Did you know that the Federal Housing Administration(FHA) insured loan that you have may be refunded to you if you refinance your home within three years? Many homeowners are unaware that they can be saving lots of money by refinancing their homes.
It’s not too complicated. When closing on a house, you will pay a mortgage insurance premium(MIP). This will get you an FHA loan. However, this MIP fee is refundable if you refinance your home into another new FHA loan. Your MIP refund will begin at 80% and is then reduced by 2% after every month for the next three years.
Be sure to check how much your rebate would be because you could be saving a lot of money if you refinance soon. Even if it’s just been over a year, you’re eligible for around a 50% refund. How do you access this refund correctly? Let’s explore your options as a homeowner.
Refinancing Into A New FHA
Remember, the only way to receive an FHA refinance loan is if you close the finance by the 36-month mark. If the FHA loan closes after three years, then you will not be able to access any of the refunds. Even in the last month you’re still eligible for a 10% refund so don’t feel it is too late.
Okay, when you refinance from a previous FHA loan to the new FHA loan, you’ll receive a refund, right? Well, not always, typically the return gets applied to the new upfront MIP taken out with the new FHA refinance. When the return has applied that means if you owe $2,000 on your new MIP and the refund is $1,600, then you will owe $400 for the new MIP.

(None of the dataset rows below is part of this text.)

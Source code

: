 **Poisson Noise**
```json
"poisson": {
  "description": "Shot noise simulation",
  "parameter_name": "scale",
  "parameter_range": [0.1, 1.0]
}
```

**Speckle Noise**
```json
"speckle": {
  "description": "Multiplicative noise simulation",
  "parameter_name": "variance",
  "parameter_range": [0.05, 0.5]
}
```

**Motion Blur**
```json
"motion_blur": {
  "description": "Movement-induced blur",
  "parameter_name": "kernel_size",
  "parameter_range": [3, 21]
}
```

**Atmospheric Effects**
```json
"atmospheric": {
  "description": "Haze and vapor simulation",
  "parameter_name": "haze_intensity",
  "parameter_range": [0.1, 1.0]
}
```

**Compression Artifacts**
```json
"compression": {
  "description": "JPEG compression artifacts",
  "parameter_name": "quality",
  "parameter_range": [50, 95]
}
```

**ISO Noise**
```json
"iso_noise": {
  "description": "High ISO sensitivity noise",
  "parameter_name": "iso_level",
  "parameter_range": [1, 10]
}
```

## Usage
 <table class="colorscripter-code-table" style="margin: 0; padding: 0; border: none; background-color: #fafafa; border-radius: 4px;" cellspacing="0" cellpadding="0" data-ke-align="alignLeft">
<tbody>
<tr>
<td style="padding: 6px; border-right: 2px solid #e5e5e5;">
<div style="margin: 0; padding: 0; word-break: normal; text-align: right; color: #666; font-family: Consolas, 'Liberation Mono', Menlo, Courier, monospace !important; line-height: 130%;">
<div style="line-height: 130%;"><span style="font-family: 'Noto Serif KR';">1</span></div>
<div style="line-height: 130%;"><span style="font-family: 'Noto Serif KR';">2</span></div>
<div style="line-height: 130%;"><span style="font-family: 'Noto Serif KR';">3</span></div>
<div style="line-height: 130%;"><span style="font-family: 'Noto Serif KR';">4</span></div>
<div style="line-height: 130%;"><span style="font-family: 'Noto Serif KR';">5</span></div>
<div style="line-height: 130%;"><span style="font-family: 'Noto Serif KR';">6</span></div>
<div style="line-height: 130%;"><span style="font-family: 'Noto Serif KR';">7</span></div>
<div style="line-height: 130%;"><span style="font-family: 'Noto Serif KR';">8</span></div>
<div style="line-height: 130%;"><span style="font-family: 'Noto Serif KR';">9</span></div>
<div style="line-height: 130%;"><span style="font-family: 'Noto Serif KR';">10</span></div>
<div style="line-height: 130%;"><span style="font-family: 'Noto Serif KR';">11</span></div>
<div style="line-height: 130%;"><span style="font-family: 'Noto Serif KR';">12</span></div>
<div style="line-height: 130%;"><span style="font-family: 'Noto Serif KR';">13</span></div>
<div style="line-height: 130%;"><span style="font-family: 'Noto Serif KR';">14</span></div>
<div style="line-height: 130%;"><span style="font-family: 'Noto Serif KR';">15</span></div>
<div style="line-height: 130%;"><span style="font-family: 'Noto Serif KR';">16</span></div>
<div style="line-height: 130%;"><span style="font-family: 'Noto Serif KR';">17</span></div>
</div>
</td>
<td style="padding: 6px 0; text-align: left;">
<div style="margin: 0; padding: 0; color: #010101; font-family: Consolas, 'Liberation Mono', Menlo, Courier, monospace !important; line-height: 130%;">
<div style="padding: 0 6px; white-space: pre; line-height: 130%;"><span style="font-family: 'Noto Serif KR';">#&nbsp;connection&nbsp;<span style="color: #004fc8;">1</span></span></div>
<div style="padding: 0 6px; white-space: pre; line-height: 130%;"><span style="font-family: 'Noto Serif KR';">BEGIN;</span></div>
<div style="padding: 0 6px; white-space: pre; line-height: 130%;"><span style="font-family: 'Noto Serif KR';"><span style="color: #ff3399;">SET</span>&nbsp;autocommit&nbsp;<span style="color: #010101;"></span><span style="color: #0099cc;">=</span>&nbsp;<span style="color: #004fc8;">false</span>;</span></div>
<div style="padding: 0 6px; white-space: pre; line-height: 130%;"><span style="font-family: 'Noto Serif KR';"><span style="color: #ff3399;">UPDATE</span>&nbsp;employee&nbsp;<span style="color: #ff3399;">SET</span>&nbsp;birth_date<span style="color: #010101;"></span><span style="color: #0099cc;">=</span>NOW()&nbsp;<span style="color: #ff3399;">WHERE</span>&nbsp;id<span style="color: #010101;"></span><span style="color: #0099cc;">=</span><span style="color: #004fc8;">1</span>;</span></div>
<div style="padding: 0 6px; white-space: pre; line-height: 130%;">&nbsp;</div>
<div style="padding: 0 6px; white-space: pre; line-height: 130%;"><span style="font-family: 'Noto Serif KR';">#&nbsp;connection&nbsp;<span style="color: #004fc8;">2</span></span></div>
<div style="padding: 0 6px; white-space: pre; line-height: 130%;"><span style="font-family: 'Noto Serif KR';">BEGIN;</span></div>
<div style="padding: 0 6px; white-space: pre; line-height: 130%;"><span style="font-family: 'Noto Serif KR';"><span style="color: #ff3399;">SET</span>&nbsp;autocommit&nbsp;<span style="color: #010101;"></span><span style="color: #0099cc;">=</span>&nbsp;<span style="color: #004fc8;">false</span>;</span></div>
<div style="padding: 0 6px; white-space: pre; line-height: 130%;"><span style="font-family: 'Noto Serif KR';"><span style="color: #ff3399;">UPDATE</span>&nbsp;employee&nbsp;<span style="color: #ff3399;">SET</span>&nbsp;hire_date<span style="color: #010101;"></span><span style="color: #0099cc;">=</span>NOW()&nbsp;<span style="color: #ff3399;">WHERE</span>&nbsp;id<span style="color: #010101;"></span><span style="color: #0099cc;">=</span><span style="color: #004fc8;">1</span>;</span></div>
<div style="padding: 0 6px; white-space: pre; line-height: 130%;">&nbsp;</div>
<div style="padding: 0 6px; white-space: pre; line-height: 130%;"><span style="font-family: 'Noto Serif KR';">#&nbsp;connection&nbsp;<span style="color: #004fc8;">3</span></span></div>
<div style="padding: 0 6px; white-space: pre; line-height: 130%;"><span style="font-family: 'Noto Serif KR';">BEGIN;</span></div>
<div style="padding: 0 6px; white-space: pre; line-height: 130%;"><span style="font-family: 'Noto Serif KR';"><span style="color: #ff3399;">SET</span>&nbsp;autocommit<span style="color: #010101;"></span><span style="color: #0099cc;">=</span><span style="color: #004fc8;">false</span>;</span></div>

If you purchased your home less than three years ago at a higher rate than it is now then refinancing might be an excellent way to earn some money back. This can be a great way to reduce your rate and payment, so don’t wait for your FHA loan to expire!
Any streamlined refinances started before June 1st, 2009 may be eligible for a reduced Mortgage insurance premium of 0.01%. If this is you, then you would not qualify for an FHA refund.
With streamline refinance you’ll come out winning. Yeah, I know, 0.01% might not seem like a lot but image your 1.85% insurance loan dropping to 1.84%! Still doesn’t look like a lot? Well let’s say your loan is $200,000, then with 1.84%, you’ll be saving $3,680 now. Remember any money that can be saved is worth keeping, always.
What to Keep In Mind
- Assumed Federal Housing Administration mortgages are not qualified for a Mortgage insurance premium refund.
- FHA mortgage insurance refunds are only available for FHA loans started less than 3-years ago.
- To receive a MIP refund it is required to refinance into another FHA loan
- FHA MIP refunds are accessible only if you have not entered into foreclosure or been severely overdue on your payments.
- Doing an FHA to FHA refinance, your refund will be used on the upfront new MIP loan.
Take action on your FHA loan and get the money back that’s available. Any money you save can go towards your new FHA loan after refinancing. Why wait when it comes to saving?